■ About this exercise: Every entry must be given again exactly. Include no pictures.

■ Stored data:
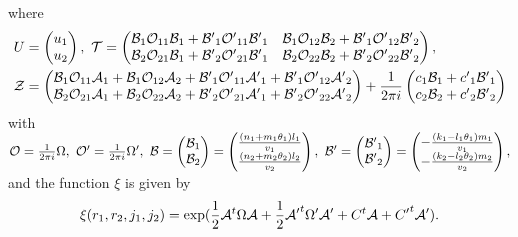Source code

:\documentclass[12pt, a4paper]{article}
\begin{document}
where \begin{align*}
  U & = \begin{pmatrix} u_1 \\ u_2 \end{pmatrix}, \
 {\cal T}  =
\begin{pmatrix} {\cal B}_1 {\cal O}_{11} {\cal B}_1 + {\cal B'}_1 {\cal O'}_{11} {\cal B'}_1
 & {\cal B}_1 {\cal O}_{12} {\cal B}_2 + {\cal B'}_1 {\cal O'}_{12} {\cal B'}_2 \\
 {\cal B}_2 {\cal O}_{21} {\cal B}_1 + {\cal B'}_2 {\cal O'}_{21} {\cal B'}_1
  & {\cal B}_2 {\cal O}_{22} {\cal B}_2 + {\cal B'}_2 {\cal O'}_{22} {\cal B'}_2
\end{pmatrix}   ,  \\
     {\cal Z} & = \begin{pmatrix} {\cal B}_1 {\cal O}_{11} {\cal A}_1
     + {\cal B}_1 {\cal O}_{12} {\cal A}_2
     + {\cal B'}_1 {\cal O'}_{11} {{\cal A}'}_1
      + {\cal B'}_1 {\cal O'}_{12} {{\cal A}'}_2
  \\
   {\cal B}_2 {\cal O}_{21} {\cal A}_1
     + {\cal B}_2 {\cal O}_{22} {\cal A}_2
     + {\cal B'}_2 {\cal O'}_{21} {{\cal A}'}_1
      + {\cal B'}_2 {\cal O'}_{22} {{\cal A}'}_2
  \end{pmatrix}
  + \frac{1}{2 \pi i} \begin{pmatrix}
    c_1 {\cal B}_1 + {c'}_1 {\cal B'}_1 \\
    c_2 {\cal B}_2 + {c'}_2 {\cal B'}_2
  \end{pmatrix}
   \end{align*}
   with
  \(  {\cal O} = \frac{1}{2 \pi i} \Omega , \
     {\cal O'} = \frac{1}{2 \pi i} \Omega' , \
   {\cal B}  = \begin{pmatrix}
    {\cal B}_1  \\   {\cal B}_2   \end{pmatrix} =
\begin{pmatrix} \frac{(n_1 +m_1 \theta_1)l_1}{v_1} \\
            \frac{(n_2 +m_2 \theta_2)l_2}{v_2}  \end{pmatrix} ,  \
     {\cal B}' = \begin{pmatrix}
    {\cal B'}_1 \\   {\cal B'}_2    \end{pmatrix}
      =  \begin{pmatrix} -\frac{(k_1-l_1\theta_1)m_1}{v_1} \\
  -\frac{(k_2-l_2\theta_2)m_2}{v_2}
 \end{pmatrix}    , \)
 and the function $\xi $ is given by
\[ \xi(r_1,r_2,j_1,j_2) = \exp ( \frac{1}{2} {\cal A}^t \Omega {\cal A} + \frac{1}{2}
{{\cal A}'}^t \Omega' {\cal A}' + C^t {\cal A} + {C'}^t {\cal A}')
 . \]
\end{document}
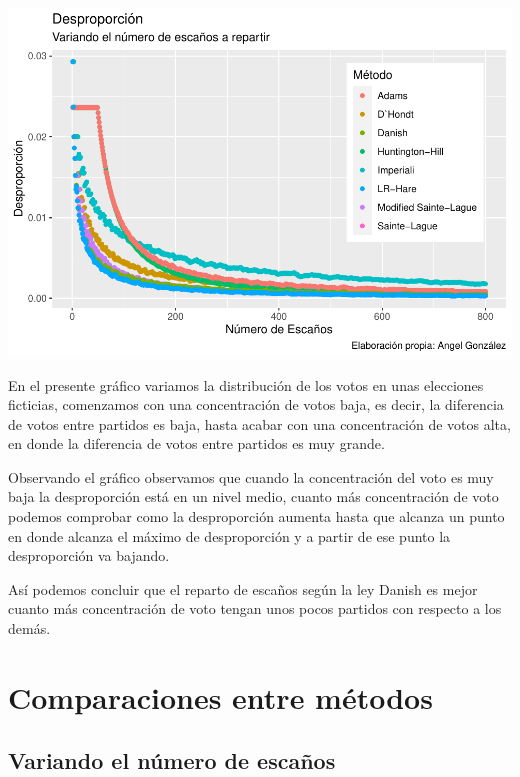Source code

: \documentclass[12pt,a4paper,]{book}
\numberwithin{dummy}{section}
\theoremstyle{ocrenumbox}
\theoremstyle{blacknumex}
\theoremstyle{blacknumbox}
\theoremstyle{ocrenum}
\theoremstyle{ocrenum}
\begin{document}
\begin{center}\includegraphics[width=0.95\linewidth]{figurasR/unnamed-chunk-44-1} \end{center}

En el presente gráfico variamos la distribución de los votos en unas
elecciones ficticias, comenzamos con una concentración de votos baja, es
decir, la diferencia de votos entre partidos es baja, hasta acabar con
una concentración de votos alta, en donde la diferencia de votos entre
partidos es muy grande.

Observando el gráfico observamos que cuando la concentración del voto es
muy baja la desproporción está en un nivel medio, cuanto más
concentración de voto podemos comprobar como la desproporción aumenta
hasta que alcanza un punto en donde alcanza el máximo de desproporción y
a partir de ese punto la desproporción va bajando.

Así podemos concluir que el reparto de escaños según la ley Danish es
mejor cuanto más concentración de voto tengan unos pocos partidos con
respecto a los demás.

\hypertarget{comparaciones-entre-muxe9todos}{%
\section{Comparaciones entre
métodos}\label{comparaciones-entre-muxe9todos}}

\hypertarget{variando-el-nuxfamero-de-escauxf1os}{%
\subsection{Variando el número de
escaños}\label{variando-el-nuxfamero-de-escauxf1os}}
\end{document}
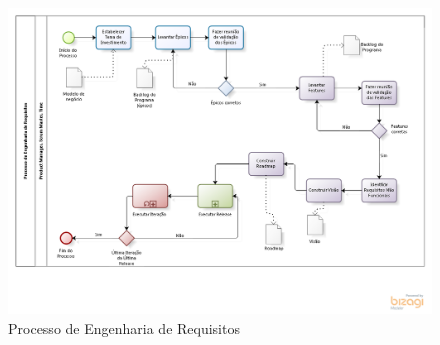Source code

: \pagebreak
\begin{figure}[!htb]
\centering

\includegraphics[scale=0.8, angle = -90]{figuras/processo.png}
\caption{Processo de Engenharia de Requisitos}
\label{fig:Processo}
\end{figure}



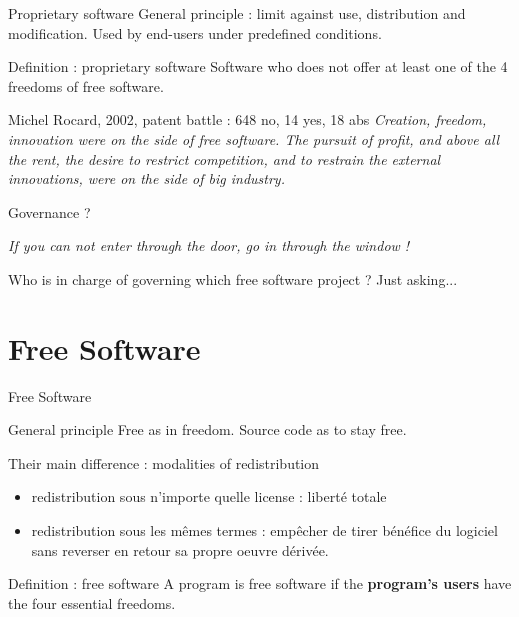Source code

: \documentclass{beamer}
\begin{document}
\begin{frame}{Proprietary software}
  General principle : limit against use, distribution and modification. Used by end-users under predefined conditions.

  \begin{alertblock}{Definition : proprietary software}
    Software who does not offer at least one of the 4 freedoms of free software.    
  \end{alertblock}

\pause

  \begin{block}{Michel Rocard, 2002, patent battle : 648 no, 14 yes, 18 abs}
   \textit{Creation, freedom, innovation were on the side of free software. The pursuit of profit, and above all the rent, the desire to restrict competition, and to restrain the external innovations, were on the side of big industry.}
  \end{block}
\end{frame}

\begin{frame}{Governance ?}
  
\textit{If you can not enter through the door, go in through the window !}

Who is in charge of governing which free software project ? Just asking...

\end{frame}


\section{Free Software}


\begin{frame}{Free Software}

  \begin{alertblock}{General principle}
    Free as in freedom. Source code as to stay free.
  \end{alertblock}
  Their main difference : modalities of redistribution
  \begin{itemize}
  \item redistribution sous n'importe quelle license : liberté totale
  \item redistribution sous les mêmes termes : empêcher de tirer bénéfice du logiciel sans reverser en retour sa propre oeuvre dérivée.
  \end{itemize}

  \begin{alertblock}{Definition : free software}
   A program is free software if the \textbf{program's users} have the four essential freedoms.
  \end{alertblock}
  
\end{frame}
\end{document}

■ Result of the task:
Source code

:\documentclass[12pt, a4paper]{article}
\begin{document}
where \begin{align*}
  U & = \begin{pmatrix} u_1 \\ u_2 \end{pmatrix}, \
 {\cal T}  =
\begin{pmatrix} {\cal B}_1 {\cal O}_{11} {\cal B}_1 + {\cal B'}_1 {\cal O'}_{11} {\cal B'}_1
 & {\cal B}_1 {\cal O}_{12} {\cal B}_2 + {\cal B'}_1 {\cal O'}_{12} {\cal B'}_2 \\
 {\cal B}_2 {\cal O}_{21} {\cal B}_1 + {\cal B'}_2 {\cal O'}_{21} {\cal B'}_1
  & {\cal B}_2 {\cal O}_{22} {\cal B}_2 + {\cal B'}_2 {\cal O'}_{22} {\cal B'}_2
\end{pmatrix}   ,  \\
     {\cal Z} & = \begin{pmatrix} {\cal B}_1 {\cal O}_{11} {\cal A}_1
     + {\cal B}_1 {\cal O}_{12} {\cal A}_2
     + {\cal B'}_1 {\cal O'}_{11} {{\cal A}'}_1
      + {\cal B'}_1 {\cal O'}_{12} {{\cal A}'}_2
  \\
   {\cal B}_2 {\cal O}_{21} {\cal A}_1
     + {\cal B}_2 {\cal O}_{22} {\cal A}_2
     + {\cal B'}_2 {\cal O'}_{21} {{\cal A}'}_1
      + {\cal B'}_2 {\cal O'}_{22} {{\cal A}'}_2
  \end{pmatrix}
  + \frac{1}{2 \pi i} \begin{pmatrix}
    c_1 {\cal B}_1 + {c'}_1 {\cal B'}_1 \\
    c_2 {\cal B}_2 + {c'}_2 {\cal B'}_2
  \end{pmatrix}
   \end{align*}
   with
  \(  {\cal O} = \frac{1}{2 \pi i} \Omega , \
     {\cal O'} = \frac{1}{2 \pi i} \Omega' , \
   {\cal B}  = \begin{pmatrix}
    {\cal B}_1  \\   {\cal B}_2   \end{pmatrix} =
\begin{pmatrix} \frac{(n_1 +m_1 \theta_1)l_1}{v_1} \\
            \frac{(n_2 +m_2 \theta_2)l_2}{v_2}  \end{pmatrix} ,  \
     {\cal B}' = \begin{pmatrix}
    {\cal B'}_1 \\   {\cal B'}_2    \end{pmatrix}
      =  \begin{pmatrix} -\frac{(k_1-l_1\theta_1)m_1}{v_1} \\
  -\frac{(k_2-l_2\theta_2)m_2}{v_2}
 \end{pmatrix}    , \)
 and the function $\xi $ is given by
\[ \xi(r_1,r_2,j_1,j_2) = \exp ( \frac{1}{2} {\cal A}^t \Omega {\cal A} + \frac{1}{2}
{{\cal A}'}^t \Omega' {\cal A}' + C^t {\cal A} + {C'}^t {\cal A}')
 . \]
\end{document}
Source code

: \documentclass[12pt,a4paper,]{book}
\numberwithin{dummy}{section}
\theoremstyle{ocrenumbox}
\theoremstyle{blacknumex}
\theoremstyle{blacknumbox}
\theoremstyle{ocrenum}
\theoremstyle{ocrenum}
\begin{document}
\begin{center}\includegraphics[width=0.95\linewidth]{figurasR/unnamed-chunk-44-1} \end{center}

En el presente gráfico variamos la distribución de los votos en unas
elecciones ficticias, comenzamos con una concentración de votos baja, es
decir, la diferencia de votos entre partidos es baja, hasta acabar con
una concentración de votos alta, en donde la diferencia de votos entre
partidos es muy grande.

Observando el gráfico observamos que cuando la concentración del voto es
muy baja la desproporción está en un nivel medio, cuanto más
concentración de voto podemos comprobar como la desproporción aumenta
hasta que alcanza un punto en donde alcanza el máximo de desproporción y
a partir de ese punto la desproporción va bajando.

Así podemos concluir que el reparto de escaños según la ley Danish es
mejor cuanto más concentración de voto tengan unos pocos partidos con
respecto a los demás.

\hypertarget{comparaciones-entre-muxe9todos}{%
\section{Comparaciones entre
métodos}\label{comparaciones-entre-muxe9todos}}

\hypertarget{variando-el-nuxfamero-de-escauxf1os}{%
\subsection{Variando el número de
escaños}\label{variando-el-nuxfamero-de-escauxf1os}}
\end{document}
Source code

: \pagebreak
\begin{figure}[!htb]
\centering

\includegraphics[scale=0.8, angle = -90]{figuras/processo.png}
\caption{Processo de Engenharia de Requisitos}
\label{fig:Processo}
\end{figure}



Source code

: \documentclass{beamer}
\begin{document}
\begin{frame}{Proprietary software}
  General principle : limit against use, distribution and modification. Used by end-users under predefined conditions.

  \begin{alertblock}{Definition : proprietary software}
    Software who does not offer at least one of the 4 freedoms of free software.    
  \end{alertblock}

\pause

  \begin{block}{Michel Rocard, 2002, patent battle : 648 no, 14 yes, 18 abs}
   \textit{Creation, freedom, innovation were on the side of free software. The pursuit of profit, and above all the rent, the desire to restrict competition, and to restrain the external innovations, were on the side of big industry.}
  \end{block}
\end{frame}

\begin{frame}{Governance ?}
  
\textit{If you can not enter through the door, go in through the window !}

Who is in charge of governing which free software project ? Just asking...

\end{frame}


\section{Free Software}


\begin{frame}{Free Software}

  \begin{alertblock}{General principle}
    Free as in freedom. Source code as to stay free.
  \end{alertblock}
  Their main difference : modalities of redistribution
  \begin{itemize}
  \item redistribution sous n'importe quelle license : liberté totale
  \item redistribution sous les mêmes termes : empêcher de tirer bénéfice du logiciel sans reverser en retour sa propre oeuvre dérivée.
  \end{itemize}

  \begin{alertblock}{Definition : free software}
   A program is free software if the \textbf{program's users} have the four essential freedoms.
  \end{alertblock}
  
\end{frame}
\end{document}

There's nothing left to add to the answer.